The General Council may emphatically request the Government of Bengal to rigorously enforce the Indian Medical Degrees Act, 1916, in this province. Elimination of uneducated and half-educated quacks of all systems of medicine may be effected only by such measures.

In the matter of registration, the General Council will face two classes of applicants, viz., (a) those who had received their medical education from one of the recognized schools and colleges, and (b) those who have been only adventitious practitioners without an academic training. In the case of the former no difficulty should arise if their applications were countersigned by the Principal, with a view to check malpractices of false of false personification.

In the case of the latter, the General Council would face the problem of registration based upon the length of practice, without considering the question of general education and training in the science and art of Homoeopathy. This is something like firing blunderbuss.

Under the circumstances, ten-years practice should be the minimum length of time for a practising homoeopathist for being entitled to registration and his application should be supported by the Professional tax bill of the Municipality within the jurisdiction of which he has been practising, or a certificate from the chairman of the Local Board or Union Board or from any Sub-Divisional Officer, testifying the bonafide practice of the applicant covering the required period. Anything less than a ten-years practice will be dangerous, if not homicidal, to be recognized for purposes of registration of a non-institutional practitioner.

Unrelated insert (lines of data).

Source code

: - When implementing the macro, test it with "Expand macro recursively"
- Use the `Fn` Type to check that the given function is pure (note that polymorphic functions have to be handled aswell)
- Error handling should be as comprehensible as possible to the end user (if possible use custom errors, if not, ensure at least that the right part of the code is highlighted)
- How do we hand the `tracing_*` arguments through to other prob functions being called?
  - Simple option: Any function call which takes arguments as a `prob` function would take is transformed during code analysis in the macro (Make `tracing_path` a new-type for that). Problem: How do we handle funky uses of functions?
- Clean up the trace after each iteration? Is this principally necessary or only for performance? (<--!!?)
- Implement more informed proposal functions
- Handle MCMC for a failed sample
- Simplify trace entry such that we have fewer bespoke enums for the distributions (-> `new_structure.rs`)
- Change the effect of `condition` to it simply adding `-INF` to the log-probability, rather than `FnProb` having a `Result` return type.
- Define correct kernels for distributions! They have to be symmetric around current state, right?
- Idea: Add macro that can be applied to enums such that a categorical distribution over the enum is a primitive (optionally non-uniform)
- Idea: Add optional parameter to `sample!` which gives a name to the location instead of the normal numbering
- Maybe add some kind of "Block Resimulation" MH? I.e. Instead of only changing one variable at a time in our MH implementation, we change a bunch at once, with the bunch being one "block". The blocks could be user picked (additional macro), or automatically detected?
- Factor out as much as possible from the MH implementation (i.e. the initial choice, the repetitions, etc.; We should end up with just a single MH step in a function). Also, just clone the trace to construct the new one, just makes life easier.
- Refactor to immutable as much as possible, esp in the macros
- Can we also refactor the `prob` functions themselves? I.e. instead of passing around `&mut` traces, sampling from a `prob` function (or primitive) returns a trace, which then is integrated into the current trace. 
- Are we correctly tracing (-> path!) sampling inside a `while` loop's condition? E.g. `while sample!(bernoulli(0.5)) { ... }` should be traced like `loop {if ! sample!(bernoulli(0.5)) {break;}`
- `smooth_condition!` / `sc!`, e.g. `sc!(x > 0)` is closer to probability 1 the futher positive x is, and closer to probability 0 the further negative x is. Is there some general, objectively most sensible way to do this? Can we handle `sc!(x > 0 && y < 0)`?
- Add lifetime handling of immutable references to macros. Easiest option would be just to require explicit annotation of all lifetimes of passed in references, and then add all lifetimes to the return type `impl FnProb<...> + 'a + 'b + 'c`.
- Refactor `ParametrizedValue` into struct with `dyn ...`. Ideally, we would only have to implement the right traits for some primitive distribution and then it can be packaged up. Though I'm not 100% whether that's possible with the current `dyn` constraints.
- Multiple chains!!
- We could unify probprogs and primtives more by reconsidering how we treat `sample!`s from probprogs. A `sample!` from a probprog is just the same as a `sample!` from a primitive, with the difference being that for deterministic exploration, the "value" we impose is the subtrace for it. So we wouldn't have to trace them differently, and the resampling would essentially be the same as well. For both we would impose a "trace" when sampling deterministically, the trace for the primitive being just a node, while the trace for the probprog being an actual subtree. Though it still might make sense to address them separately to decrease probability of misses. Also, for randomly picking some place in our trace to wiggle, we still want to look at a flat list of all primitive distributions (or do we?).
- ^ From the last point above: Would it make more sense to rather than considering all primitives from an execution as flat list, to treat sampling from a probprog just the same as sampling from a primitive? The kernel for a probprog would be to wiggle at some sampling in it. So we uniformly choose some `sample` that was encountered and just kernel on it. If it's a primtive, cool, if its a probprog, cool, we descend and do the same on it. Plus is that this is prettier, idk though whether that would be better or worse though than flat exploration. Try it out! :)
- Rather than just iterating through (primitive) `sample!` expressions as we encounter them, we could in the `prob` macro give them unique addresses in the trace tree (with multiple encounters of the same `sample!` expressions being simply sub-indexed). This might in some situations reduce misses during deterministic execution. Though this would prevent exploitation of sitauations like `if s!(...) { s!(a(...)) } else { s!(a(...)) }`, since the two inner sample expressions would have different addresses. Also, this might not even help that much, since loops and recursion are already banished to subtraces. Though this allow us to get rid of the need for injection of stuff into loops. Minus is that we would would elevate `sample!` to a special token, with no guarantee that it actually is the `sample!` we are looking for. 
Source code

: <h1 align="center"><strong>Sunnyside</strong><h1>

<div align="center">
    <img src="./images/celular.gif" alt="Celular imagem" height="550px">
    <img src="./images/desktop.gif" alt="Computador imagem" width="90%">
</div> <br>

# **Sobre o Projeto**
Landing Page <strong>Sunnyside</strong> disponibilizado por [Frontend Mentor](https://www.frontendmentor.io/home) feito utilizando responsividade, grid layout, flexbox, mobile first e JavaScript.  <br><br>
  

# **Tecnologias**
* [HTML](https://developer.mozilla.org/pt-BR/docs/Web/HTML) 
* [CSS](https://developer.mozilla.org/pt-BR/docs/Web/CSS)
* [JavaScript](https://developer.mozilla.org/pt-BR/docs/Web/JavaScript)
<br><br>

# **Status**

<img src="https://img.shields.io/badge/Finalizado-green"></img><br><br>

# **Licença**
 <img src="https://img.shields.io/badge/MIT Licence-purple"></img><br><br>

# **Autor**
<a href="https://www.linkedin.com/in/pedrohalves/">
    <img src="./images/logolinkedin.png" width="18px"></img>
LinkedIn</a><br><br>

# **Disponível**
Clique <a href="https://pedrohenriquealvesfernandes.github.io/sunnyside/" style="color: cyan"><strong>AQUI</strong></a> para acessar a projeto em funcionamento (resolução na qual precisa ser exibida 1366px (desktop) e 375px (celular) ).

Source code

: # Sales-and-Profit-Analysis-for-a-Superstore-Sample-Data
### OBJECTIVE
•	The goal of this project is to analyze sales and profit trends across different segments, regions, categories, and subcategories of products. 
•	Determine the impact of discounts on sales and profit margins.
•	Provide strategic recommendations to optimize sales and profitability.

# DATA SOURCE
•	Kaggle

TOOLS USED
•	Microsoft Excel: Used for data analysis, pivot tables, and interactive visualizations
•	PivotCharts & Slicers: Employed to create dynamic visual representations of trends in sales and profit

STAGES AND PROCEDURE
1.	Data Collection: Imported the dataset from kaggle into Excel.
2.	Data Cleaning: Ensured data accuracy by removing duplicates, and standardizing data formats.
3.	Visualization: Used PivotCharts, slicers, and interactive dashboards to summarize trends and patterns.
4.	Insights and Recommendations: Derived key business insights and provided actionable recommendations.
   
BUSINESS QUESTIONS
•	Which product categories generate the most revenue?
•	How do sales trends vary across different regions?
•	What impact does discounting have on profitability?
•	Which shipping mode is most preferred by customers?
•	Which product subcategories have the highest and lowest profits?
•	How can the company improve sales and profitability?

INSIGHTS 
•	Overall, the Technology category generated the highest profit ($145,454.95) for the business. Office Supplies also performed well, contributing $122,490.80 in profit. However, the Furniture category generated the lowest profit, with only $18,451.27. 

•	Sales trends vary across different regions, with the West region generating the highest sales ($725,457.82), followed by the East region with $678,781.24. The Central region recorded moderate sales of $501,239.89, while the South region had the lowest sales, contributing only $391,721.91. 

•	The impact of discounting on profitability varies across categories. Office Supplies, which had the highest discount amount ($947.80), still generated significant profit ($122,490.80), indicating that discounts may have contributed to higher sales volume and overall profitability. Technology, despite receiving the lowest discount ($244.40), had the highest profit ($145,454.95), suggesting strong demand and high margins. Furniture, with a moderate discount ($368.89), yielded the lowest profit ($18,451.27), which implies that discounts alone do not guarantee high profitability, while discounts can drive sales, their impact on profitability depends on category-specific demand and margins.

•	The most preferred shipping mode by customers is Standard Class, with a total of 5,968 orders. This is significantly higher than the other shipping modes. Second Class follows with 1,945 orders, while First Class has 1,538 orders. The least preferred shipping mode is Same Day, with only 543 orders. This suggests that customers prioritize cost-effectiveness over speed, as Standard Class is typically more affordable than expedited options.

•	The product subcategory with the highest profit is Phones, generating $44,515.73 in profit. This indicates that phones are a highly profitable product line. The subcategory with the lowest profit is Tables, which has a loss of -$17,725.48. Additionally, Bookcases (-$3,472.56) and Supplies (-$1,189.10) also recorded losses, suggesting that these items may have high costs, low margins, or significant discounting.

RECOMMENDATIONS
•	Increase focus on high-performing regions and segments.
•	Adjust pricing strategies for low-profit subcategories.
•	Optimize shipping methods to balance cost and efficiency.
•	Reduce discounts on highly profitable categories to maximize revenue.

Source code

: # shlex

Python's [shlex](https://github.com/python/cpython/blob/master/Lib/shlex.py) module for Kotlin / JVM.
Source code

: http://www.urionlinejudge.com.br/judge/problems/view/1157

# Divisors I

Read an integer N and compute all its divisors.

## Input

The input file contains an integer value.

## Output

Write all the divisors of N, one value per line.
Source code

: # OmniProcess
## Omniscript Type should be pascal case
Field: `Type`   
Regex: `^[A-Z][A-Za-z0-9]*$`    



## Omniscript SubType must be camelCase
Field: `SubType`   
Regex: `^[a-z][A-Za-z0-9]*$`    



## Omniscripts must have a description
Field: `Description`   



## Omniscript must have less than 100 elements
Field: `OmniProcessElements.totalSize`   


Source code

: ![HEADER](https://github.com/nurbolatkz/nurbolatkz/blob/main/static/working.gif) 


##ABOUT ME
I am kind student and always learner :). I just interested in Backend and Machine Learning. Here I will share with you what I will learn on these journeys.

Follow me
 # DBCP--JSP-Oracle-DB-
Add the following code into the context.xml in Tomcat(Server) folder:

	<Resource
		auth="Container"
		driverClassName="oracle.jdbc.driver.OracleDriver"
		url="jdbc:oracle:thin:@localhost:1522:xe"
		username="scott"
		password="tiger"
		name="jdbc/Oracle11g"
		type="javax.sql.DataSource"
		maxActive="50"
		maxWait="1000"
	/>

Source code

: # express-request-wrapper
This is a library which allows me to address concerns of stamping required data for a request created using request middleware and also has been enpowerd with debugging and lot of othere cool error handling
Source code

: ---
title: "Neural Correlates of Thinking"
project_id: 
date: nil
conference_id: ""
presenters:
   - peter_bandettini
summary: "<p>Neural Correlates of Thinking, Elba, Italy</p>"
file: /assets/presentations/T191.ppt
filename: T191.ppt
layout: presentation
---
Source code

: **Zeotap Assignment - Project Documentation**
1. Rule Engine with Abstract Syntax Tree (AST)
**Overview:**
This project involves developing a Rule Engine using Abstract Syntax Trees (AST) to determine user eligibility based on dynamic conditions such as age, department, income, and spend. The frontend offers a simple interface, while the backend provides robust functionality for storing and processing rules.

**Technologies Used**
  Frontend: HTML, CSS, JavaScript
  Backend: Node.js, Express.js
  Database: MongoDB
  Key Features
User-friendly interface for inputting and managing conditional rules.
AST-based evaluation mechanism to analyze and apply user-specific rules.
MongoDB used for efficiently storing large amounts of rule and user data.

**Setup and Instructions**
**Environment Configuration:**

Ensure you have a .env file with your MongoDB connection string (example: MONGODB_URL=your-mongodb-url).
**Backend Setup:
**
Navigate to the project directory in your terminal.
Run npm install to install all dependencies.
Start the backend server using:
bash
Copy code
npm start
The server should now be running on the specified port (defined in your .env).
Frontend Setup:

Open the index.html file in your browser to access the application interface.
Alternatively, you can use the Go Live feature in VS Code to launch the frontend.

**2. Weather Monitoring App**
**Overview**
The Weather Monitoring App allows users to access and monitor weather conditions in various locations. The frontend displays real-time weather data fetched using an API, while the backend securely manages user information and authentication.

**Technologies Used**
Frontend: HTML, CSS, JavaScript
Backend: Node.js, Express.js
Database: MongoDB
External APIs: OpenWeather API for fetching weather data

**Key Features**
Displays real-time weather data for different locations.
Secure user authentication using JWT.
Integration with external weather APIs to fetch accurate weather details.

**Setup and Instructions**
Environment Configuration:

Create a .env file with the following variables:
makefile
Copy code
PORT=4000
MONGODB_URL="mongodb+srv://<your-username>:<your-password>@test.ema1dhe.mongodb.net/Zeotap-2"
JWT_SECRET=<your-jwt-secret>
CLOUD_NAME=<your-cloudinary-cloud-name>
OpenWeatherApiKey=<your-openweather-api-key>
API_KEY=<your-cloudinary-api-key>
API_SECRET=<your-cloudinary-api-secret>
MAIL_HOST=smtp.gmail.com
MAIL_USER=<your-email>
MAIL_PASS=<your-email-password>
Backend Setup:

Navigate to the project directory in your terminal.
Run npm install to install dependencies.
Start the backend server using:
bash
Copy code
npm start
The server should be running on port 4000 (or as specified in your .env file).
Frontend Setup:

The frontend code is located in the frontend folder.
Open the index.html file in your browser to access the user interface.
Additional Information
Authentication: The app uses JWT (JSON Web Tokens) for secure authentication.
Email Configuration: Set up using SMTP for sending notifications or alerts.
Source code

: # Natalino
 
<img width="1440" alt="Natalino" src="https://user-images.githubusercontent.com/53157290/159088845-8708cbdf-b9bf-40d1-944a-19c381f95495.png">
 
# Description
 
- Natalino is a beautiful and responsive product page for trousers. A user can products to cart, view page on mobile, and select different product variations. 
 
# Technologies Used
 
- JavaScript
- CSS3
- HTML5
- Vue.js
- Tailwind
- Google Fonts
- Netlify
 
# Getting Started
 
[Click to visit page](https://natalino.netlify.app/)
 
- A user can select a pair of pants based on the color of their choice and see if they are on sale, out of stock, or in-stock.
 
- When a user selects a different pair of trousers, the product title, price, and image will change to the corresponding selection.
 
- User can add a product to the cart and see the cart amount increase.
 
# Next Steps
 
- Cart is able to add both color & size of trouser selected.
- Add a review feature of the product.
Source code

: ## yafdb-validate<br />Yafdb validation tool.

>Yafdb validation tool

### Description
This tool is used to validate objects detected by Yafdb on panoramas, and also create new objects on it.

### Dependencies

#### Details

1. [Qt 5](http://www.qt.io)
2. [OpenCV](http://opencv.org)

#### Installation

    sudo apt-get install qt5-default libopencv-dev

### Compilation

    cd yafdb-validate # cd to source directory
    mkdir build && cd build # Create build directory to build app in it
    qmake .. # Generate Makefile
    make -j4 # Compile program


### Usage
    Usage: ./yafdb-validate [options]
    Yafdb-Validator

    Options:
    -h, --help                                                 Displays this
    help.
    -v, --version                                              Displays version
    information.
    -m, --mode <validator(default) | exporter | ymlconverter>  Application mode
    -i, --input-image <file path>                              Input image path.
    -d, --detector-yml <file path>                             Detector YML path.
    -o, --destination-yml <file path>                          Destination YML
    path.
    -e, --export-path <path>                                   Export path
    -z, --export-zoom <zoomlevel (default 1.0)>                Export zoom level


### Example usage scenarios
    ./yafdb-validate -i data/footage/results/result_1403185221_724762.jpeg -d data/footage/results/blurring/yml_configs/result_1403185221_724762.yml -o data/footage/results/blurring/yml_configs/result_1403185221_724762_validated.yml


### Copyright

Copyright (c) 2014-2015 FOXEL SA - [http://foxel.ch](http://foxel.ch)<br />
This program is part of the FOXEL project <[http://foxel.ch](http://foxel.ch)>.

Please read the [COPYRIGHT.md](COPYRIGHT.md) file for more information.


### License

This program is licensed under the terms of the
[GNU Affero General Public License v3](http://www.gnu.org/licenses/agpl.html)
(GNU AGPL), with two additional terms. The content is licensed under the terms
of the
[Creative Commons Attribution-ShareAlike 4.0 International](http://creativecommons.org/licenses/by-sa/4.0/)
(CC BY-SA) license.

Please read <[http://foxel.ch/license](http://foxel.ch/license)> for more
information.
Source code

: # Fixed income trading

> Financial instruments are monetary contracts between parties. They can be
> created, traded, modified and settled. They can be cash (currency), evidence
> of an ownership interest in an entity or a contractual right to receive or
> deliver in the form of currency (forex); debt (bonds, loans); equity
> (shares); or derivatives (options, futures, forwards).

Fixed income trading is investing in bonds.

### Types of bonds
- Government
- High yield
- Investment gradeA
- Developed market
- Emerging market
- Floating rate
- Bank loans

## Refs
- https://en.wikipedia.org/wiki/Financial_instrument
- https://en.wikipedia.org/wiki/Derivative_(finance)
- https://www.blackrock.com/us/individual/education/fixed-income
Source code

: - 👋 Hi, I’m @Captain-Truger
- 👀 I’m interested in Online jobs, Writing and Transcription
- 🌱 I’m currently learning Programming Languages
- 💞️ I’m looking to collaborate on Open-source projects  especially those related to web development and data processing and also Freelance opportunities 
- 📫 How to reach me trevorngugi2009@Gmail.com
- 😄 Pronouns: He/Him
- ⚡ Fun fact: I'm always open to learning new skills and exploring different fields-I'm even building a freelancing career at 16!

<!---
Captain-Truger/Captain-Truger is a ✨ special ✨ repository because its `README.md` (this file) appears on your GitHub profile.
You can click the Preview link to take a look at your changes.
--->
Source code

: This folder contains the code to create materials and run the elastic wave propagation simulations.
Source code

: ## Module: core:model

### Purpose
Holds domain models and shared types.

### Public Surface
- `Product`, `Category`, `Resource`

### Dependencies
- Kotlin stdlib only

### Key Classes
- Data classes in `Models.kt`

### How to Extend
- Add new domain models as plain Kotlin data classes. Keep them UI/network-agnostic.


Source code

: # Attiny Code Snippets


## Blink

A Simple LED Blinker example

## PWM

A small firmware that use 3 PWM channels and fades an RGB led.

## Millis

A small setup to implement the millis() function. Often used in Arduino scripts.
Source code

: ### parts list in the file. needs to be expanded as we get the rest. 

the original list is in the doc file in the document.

The General Council will, as soon as registration commences, frame rules and regulations in regard to the conduct and misconduct, practice and malpractice, medical ethics, etc., for the guidance of the registered practitioners. In the Homoeopathic Herald, vol. II., pp. 265-273, we presented to our readers Code of Medical Ethics of the American Institute of Homoeopathy, and we trust a reference to same will be labour- saving.